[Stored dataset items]

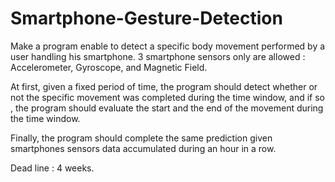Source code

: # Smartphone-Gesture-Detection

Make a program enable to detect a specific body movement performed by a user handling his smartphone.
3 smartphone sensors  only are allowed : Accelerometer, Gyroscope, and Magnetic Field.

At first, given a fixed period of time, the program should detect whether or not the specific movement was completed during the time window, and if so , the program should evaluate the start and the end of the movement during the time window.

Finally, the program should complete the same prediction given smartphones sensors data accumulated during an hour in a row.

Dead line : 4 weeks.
--
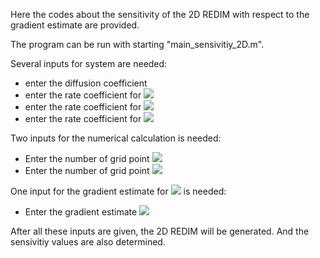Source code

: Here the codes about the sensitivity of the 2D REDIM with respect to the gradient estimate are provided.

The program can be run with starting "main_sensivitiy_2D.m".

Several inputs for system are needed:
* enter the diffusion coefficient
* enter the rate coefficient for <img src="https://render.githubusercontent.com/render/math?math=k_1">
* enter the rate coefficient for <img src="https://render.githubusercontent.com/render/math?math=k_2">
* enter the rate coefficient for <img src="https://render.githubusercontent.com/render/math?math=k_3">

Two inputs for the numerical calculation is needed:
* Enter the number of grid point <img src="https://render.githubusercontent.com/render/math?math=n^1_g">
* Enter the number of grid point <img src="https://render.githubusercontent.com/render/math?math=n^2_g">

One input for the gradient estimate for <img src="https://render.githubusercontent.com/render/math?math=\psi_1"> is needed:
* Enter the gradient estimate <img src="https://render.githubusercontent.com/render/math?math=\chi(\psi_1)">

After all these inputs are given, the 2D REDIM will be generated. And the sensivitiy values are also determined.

:: TASK ::
Would you please copy every line in the data that contains the word "number"?

:: ANSWER FOR THIS EXERCISE ::
* Enter the number of grid point <img src="https://render.githubusercontent.com/render/math?math=n^1_g">
* Enter the number of grid point <img src="https://render.githubusercontent.com/render/math?math=n^2_g">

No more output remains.